Frank Bruni on "Cheney family values":
But Liz’s decision to chart a course and publicize a view bound to offend her sister is entirely volitional. It’s also entirely different from airing other ideological disagreements within families. Conflicting views on abortion or the death penalty don’t challenge the very structure and foundation of a loved one’s home. Questioning the validity of a marriage does. [...]
In a statement released Monday, Dick and Lynne Cheney insisted that Liz had “always believed in the traditional definition of marriage.” I suppose that’s the politically prudent tack at this point, but now the Cheneys’ support for gay marriage, so moving over the years, is buried beneath a family feud. Their statement paid less attention to Mary, who’s not running for anything, not carrying her parents’ ambitions into a new era.
One word stood out. They said that Liz had shown Mary “compassion.” This echoed a statement of Liz’s own, in which she noted that she had “always tried to be compassionate” toward Mary and her family. What a curious vocabulary. It was as if they were all talking about some charity case. I hope the Cheneys find their way out of this. It’s an ugly spot that Liz, in all her compassion, has put them in.
Eugene Robinson adds his take:
[T]he tension between the Cheney sisters reflects the larger struggle within the Republican Party to keep pace with a changing America. [...] There ought to be brave Republican politicians willing to lead the party in the direction the nation is headed. But according to the conventional wisdom, winning a GOP primary means kowtowing to the party’s activist base, which means saying you oppose gay marriage, whatever your actual view might be.
Liz Cheney has shown herself to be anything but brave. The irony, however, is that she’s still being attacked in Wyoming as insufficiently doctrinaire against gay marriage.
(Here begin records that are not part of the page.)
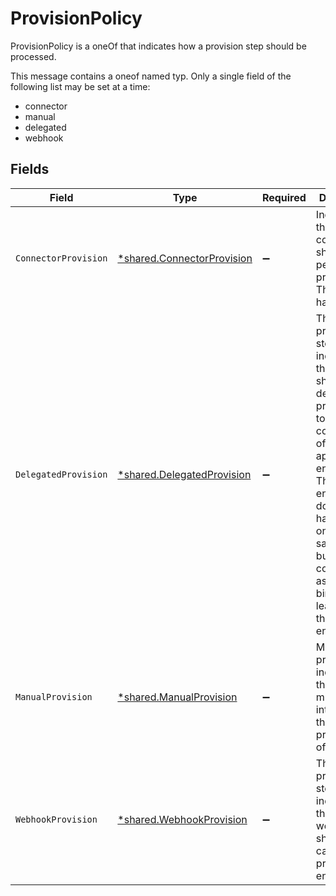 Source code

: # ProvisionPolicy

ProvisionPolicy is a oneOf that indicates how a provision step should be processed.

This message contains a oneof named typ. Only a single field of the following list may be set at a time:
  - connector
  - manual
  - delegated
  - webhook



## Fields

| Field                                                                                                                                                                                                                                                        | Type                                                                                                                                                                                                                                                         | Required                                                                                                                                                                                                                                                     | Description                                                                                                                                                                                                                                                  |
| ------------------------------------------------------------------------------------------------------------------------------------------------------------------------------------------------------------------------------------------------------------ | ------------------------------------------------------------------------------------------------------------------------------------------------------------------------------------------------------------------------------------------------------------ | ------------------------------------------------------------------------------------------------------------------------------------------------------------------------------------------------------------------------------------------------------------ | ------------------------------------------------------------------------------------------------------------------------------------------------------------------------------------------------------------------------------------------------------------ |
| `ConnectorProvision`                                                                                                                                                                                                                                         | [*shared.ConnectorProvision](../../../pkg/models/shared/connectorprovision.md)                                                                                                                                                                               | :heavy_minus_sign:                                                                                                                                                                                                                                           | Indicates that a connector should perform the provisioning. This object has no fields.                                                                                                                                                                       |
| `DelegatedProvision`                                                                                                                                                                                                                                         | [*shared.DelegatedProvision](../../../pkg/models/shared/delegatedprovision.md)                                                                                                                                                                               | :heavy_minus_sign:                                                                                                                                                                                                                                           | This provision step indicates that we should delegate provisioning to the configuration of another app entitlement. This app entitlement does not have to be one from the same app, but MUST be configured as a proxy binding leading into this entitlement. |
| `ManualProvision`                                                                                                                                                                                                                                            | [*shared.ManualProvision](../../../pkg/models/shared/manualprovision.md)                                                                                                                                                                                     | :heavy_minus_sign:                                                                                                                                                                                                                                           | Manual provisioning indicates that a human must intervene for the provisioning of this step.                                                                                                                                                                 |
| `WebhookProvision`                                                                                                                                                                                                                                           | [*shared.WebhookProvision](../../../pkg/models/shared/webhookprovision.md)                                                                                                                                                                                   | :heavy_minus_sign:                                                                                                                                                                                                                                           | This provision step indicates that a webhook should be called to provision this entitlement.                                                                                                                                                                 | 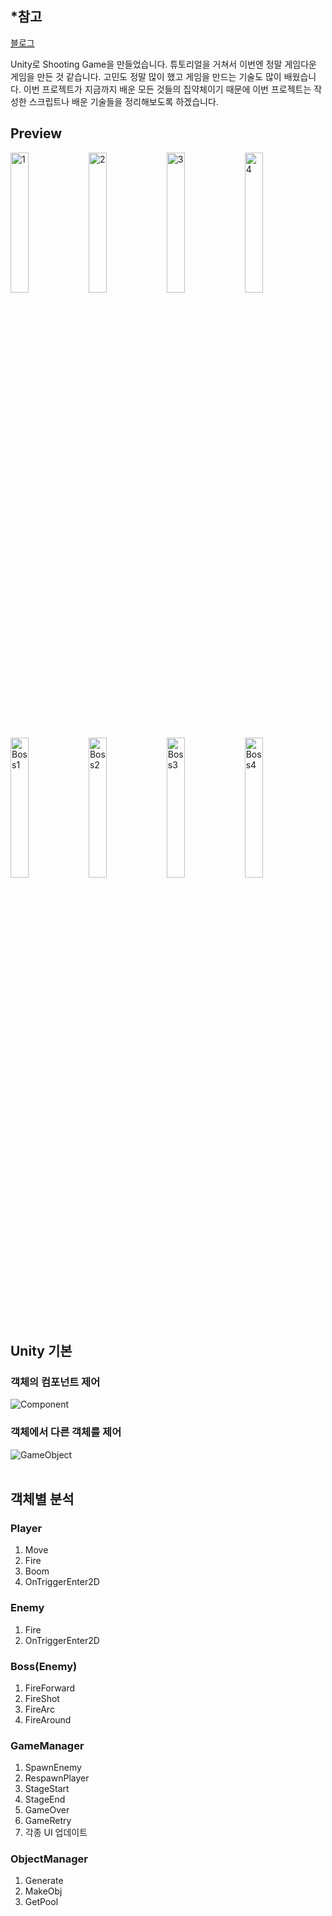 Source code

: ## *참고
<!-- <a href='https://www.youtube.com/watch?v=ETYzjbnLixY&list=PLO-mt5Iu5TeYtWvM9eN-xnwRbyUAMWd3b&index=1'>2D 종스크롤 슈팅 - 플레이어 이동 구현하기 [유니티 기초 강좌 B27 + 에셋 다운로드]</a>   -->
<a href='https://lubiksss.github.io/unity/Unity_ShootingGame/'>블로그</a>

Unity로 Shooting Game을 만들었습니다. 튜토리얼을 거쳐서 이번엔 정말 게임다운 게임을 만든 것 같습니다. 고민도 정말 많이 했고 게임을 만드는 기술도 많이 배웠습니다. 이번 프로젝트가 지금까지 배운 모든 것들의 집약체이기 때문에 이번 프로젝트는 작성한 스크립트나 배운 기술들을 정리해보도록 하겠습니다.

## Preview
<div>
    <img src="https://user-images.githubusercontent.com/67966414/137348947-b342bf9c-f3a4-43b3-8a1a-f8c0c11788dc.jpg" alt="1" style="width:24%;"/>
    <img src="https://user-images.githubusercontent.com/67966414/137348954-27063584-ce64-4c85-855b-4740622f4128.jpg" alt="2" style="width:24%;"/>
    <img src="https://user-images.githubusercontent.com/67966414/137348955-6dbdc93b-a1ef-4cfa-a07b-e42304c37c73.jpg" alt="3" style="width:24%;"/>
    <img src="https://user-images.githubusercontent.com/67966414/137348958-cc15c754-1df0-4f04-93e6-390c6ea2090a.jpg" alt="4" style="width:24%;"/>
</div>
<div>
    <img src="https://user-images.githubusercontent.com/67966414/137348963-348aaa7f-4be9-4b00-80e5-9c65433e748c.jpg" alt="Boss1" style="width:24%;"/>
    <img src="https://user-images.githubusercontent.com/67966414/137348965-ea445288-df5d-4368-bc2a-657b6141f7b7.jpg" alt="Boss2" style="width:24%;"/>
    <img src="https://user-images.githubusercontent.com/67966414/137348968-ebee1cad-ef5b-48c7-bb79-0baf33b3332f.jpg" alt="Boss3" style="width:24%;"/>
    <img src="https://user-images.githubusercontent.com/67966414/137348970-0652d247-eef4-4a8e-a466-a1e75f360c4e.jpg" alt="Boss4" style="width:24%;"/>
</div>

## Unity 기본
### 객체의 컴포넌트 제어
<img src="https://user-images.githubusercontent.com/67966414/134113892-fafce52f-63b8-48f8-9d8b-2f86af1c5359.png" alt="Component" style="margin-left: auto; margin-right: auto; display: block">

### 객체에서 다른 객체를 제어
<img src="https://user-images.githubusercontent.com/67966414/134115486-10fd4a05-41ce-4066-b083-3bc676f7ca85.png" alt="GameObject" style="margin-left: auto; margin-right: auto; display: block">
<br>

## 객체별 분석
### Player
1. Move  
2. Fire  
3. Boom  
4. OnTriggerEnter2D  

### Enemy
1. Fire  
2. OnTriggerEnter2D  

### Boss(Enemy)
1. FireForward
2. FireShot
3. FireArc
4. FireAround

### GameManager
1. SpawnEnemy  
2. RespawnPlayer  
3. StageStart
4. StageEnd
5. GameOver
6. GameRetry
7. 각종 UI 업데이트

### ObjectManager
1. Generate  
2. MakeObj  
3. GetPool
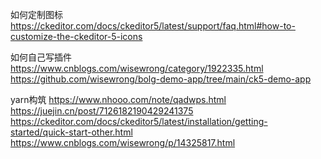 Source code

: 如何定制图标
https://ckeditor.com/docs/ckeditor5/latest/support/faq.html#how-to-customize-the-ckeditor-5-icons

如何自己写插件
https://www.cnblogs.com/wisewrong/category/1922335.html
https://github.com/wisewrong/bolg-demo-app/tree/main/ck5-demo-app



yarn构筑
https://www.nhooo.com/note/qadwps.html
https://juejin.cn/post/7126182190429241375
https://ckeditor.com/docs/ckeditor5/latest/installation/getting-started/quick-start-other.html
https://www.cnblogs.com/wisewrong/p/14325817.html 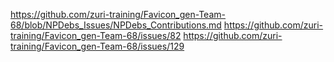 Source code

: https://github.com/zuri-training/Favicon_gen-Team-68/blob/NPDebs_Issues/NPDebs_Contributions.md
https://github.com/zuri-training/Favicon_gen-Team-68/issues/82
https://github.com/zuri-training/Favicon_gen-Team-68/issues/129

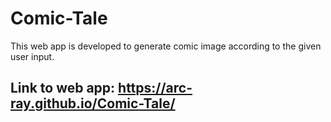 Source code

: # Comic-Tale

This web app is developed to generate comic image according to the given user input.

## Link to web app: https://arc-ray.github.io/Comic-Tale/
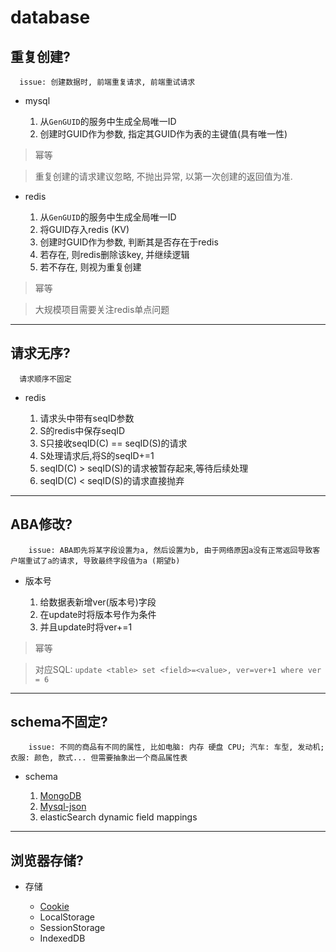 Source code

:# database

## 重复创建?

      issue: 创建数据时, 前端重复请求, 前端重试请求

- mysql

    1. 从`GenGUID`的服务中生成全局唯一ID
    2. 创建时GUID作为参数, 指定其GUID作为表的主键值(具有唯一性)

> 幂等

> 重复创建的请求建议忽略, 不抛出异常, 以第一次创建的返回值为准.

- redis

    1. 从`GenGUID`的服务中生成全局唯一ID
    2. 将GUID存入redis (KV)
    3. 创建时GUID作为参数, 判断其是否存在于redis
    4. 若存在, 则redis删除该key, 并继续逻辑
    5. 若不存在, 则视为重复创建

> 幂等

> 大规模项目需要关注redis单点问题

---

## 请求无序?

      请求顺序不固定

- redis

    1. 请求头中带有seqID参数
    2. S的redis中保存seqID
    3. S只接收seqID(C) == seqID(S)的请求
    4. S处理请求后,将S的seqID+=1
    5. seqID(C) > seqID(S)的请求被暂存起来,等待后续处理
    6. seqID(C) < seqID(S)的请求直接抛弃

---

## ABA修改?

        issue: ABA即先将某字段设置为a, 然后设置为b, 由于网络原因a没有正常返回导致客户端重试了a的请求, 导致最终字段值为a (期望b)

- 版本号

    1. 给数据表新增ver(版本号)字段
    2. 在update时将版本号作为条件
    3. 并且update时将ver+=1

> 幂等

> 对应SQL: `update <table> set <field>=<value>, ver=ver+1 where ver = 6`  

---

## schema不固定?

        issue: 不同的商品有不同的属性, 比如电脑: 内存 硬盘 CPU; 汽车: 车型, 发动机; 衣服: 颜色, 款式... 但需要抽象出一个商品属性表

- schema

    1. [MongoDB](mongodb.md)
    2. [Mysql-json](mysql.md)
    3. elasticSearch dynamic field mappings

---

## 浏览器存储?

- 存储

  - [Cookie](cookie.md)
  - LocalStorage
  - SessionStorage
  - IndexedDB
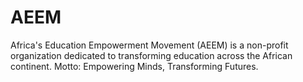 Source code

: # AEEM
Africa's Education Empowerment Movement (AEEM) is a non-profit organization dedicated to transforming education across the African continent.  Motto: Empowering Minds, Transforming Futures.
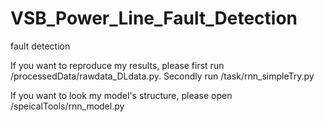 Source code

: # VSB_Power_Line_Fault_Detection
fault detection

If you want to reproduce my results, please first run /processedData/rawdata_DLdata.py. Secondly run /task/rnn_simpleTry.py

If you want to look my model's structure, please open /speicalTools/rnn_model.py
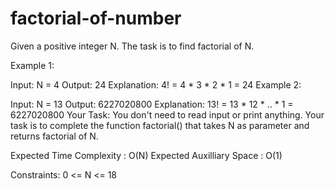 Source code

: # factorial-of-number
Given a positive integer N. The task is to find factorial of N.


Example 1:

Input:
N = 4
Output: 24
Explanation: 4! = 4 * 3 * 2 * 1 = 24
Example 2:

Input:
N = 13
Output: 6227020800
Explanation: 
13! = 13 * 12 * .. * 1 = 6227020800
Your Task:
You don't need to read input or print anything. Your task is to complete the function factorial() that takes N as parameter and returns factorial of N.

Expected Time Complexity : O(N)
Expected Auxilliary Space : O(1)

Constraints:
0 <= N <= 18


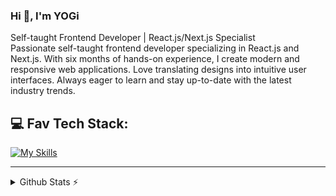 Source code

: <h3>Hi 👋, I'm YOGi</h3>

Self-taught Frontend Developer | React.js/Next.js Specialist
<br />
Passionate self-taught frontend developer specializing in React.js and Next.js. With six months of hands-on experience, I create modern and responsive web applications. Love translating designs into intuitive user interfaces. Always eager to learn and stay up-to-date with the latest industry trends.

## 💻 Fav Tech Stack:

[![My Skills](https://skillicons.dev/icons?i=js,ts,react,nextjs,tailwind)](https://skillicons.dev)

<hr />
    
<details>
  <summary>Github Stats ⚡</summary>
  
  <a href="#">![Github stats](https://github-readme-stats.vercel.app/api?username=yogyy&theme=blueberry&count_private=true&hide_border=true&line_height=20)</a>
  <a href="#">![Top Langs](https://github-readme-stats.vercel.app/api/top-langs/?username=yogyy&layout=compact&theme=blueberry&count_private=true&hide_border=true)</a>
</details>

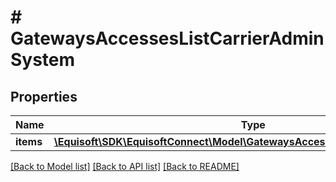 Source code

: # # GatewaysAccessesListCarrierAdminSystem

## Properties

Name | Type | Description | Notes
------------ | ------------- | ------------- | -------------
**items** | [**\Equisoft\SDK\EquisoftConnect\Model\GatewaysAccessesCarrierAdminSystem[]**](GatewaysAccessesCarrierAdminSystem.md) |  |

[[Back to Model list]](../../README.md#models) [[Back to API list]](../../README.md#endpoints) [[Back to README]](../../README.md)
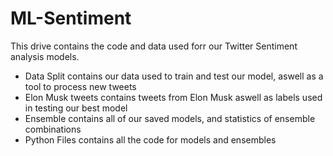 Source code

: # ML-Sentiment
This drive contains the code and data used forr our Twitter Sentiment analysis models. 
- Data Split contains our data used to train and test our model, aswell as a tool to process new tweets
- Elon Musk tweets contains tweets from Elon Musk aswell as labels used in testing our best model
- Ensemble contains all of our saved models, and statistics of ensemble combinations
- Python Files contains all the code for models and ensembles
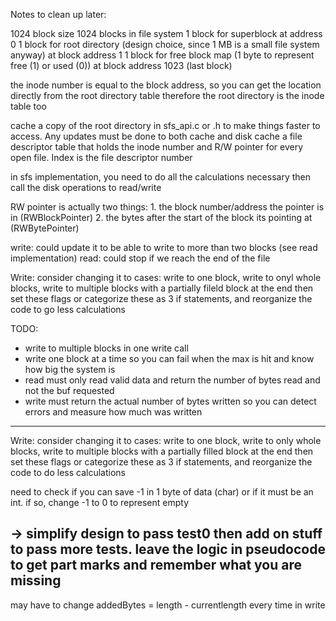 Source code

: Notes to clean up later:

1024 block size
1024 blocks in file system
1 block for superblock at address 0
1 block for root directory (design choice, since 1 MB is a small file system anyway) at block address 1
1 block for free block map (1 byte to represent free (1) or used (0)) at block address 1023 (last block)

the inode number is equal to the block address, so you can get the location directly from the root directory table
therefore the root directory is the inode table too

cache a copy of the root directory in sfs_api.c or .h to make things faster to access. Any updates must be done to both cache and disk
cache a file descriptor table that holds the inode number and R/W pointer for every open file. Index is the file descriptor number

in sfs implementation, you need to do all the calculations necessary then call the disk operations to read/write

RW pointer is actually two things:
    1. the block number/address the pointer is in (RWBlockPointer)
    2. the bytes after the start of the block its pointing at (RWBytePointer)

write: could update it to be able to write to more than two blocks (see read implementation)
read: could stop if we reach the end of the file


Write: consider changing it to cases: write to one block, write to onyl whole blocks, write to multiple blocks with a partially fileld block at the end
then set these flags or categorize these as 3 if statements, and reorganize the code to go less calculations


TODO:
- write to multiple blocks in one write call
- write one block at a time so you can fail when the max is hit and know how big the system is
- read must only read valid data and return the number of bytes read and not the buf requested
- write must return the actual number of bytes written so you can detect errors and measure how much was written

---

Write: consider changing it to cases: write to one block, write to only whole blocks, write to multiple blocks with a partially filled block at the end
then set these flags or categorize these as 3 if statements, and reorganize the code to do less calculations

need to check if you can save -1 in 1 byte of data (char) or if it must be an int. if so, change -1 to 0 to represent empty

-> simplify design to pass test0 then add on stuff to pass more tests. leave the logic in pseudocode to get part marks and remember what you are missing
----

may have to change addedBytes = length - currentlength every time in write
The Cheney sisters, once extremely close, reportedly haven’t spoken since the summer. What price political ambition?
Head below the fold for much more on the day's top stories.
The New York Times looks at continued attempts to kill the Affordable Health Care Act and other reforms:
With unrestrained glee, Republicans are using the calamitous debut of the Affordable Care Act as their latest justification for undermining all of health care reform. But they’re not stopping there. The Obama administration’s fumbling is apparently a good excuse for them to do nothing on immigration reform, on a budget agreement, and on any other initiative coming out of the White House. [...]
just as these blunders are not the end of the health reform, they will also, in the end, not stop the long march to immigration reform, more jobs or desperately needed improvements to education, transportation and other fundamental functions. The House minority leader, Nancy Pelosi, was right to urge Democrats on Sunday not to be “knocked for a loop” by the Republican feeding frenzy. Most people, she said on NBC News’s “Meet the Press,” still support progressive goals like guaranteed health insurance, a humane path to citizenship for immigrants, background checks for gun ownership and ending workplace discrimination.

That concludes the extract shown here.